**Goal of the exercise**
Whenever a line contains the string "React", copy it out of the entries.

####################

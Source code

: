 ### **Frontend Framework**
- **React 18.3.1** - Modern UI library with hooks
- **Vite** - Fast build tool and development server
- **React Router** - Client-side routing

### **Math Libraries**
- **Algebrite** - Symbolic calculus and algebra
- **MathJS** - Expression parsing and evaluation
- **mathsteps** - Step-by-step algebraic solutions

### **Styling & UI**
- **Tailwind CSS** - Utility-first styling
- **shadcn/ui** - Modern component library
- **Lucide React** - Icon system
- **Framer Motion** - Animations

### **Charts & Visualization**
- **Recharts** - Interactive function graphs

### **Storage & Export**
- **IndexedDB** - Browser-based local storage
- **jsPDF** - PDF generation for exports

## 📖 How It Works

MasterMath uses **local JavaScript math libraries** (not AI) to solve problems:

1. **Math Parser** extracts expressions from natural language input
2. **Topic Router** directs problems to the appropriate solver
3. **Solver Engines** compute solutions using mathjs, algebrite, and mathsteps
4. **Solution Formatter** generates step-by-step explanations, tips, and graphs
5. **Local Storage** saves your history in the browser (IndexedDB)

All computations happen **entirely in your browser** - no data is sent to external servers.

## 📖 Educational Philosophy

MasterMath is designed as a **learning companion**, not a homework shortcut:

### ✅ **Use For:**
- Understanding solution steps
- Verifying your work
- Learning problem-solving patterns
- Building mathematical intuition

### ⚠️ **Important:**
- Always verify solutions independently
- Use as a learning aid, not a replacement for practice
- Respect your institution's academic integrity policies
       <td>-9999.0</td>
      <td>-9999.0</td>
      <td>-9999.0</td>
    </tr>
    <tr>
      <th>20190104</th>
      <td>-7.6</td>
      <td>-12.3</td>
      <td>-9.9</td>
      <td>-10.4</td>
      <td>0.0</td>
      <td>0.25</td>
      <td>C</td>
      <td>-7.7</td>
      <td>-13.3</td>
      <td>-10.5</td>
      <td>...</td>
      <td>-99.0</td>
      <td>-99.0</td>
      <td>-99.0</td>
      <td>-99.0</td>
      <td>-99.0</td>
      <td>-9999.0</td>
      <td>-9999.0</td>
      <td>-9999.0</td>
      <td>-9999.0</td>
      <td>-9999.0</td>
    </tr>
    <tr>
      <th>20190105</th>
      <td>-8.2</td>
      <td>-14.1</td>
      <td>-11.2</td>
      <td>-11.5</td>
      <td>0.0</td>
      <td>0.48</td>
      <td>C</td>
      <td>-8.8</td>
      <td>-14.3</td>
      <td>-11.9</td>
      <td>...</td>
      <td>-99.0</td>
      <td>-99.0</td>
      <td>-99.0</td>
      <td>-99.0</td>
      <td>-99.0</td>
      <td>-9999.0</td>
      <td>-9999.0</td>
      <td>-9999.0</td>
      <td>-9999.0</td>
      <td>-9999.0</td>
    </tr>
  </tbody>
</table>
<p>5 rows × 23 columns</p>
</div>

####################

**Answer section**
- **React 18.3.1** - Modern UI library with hooks
- **React Router** - Client-side routing
- **Lucide React** - Icon system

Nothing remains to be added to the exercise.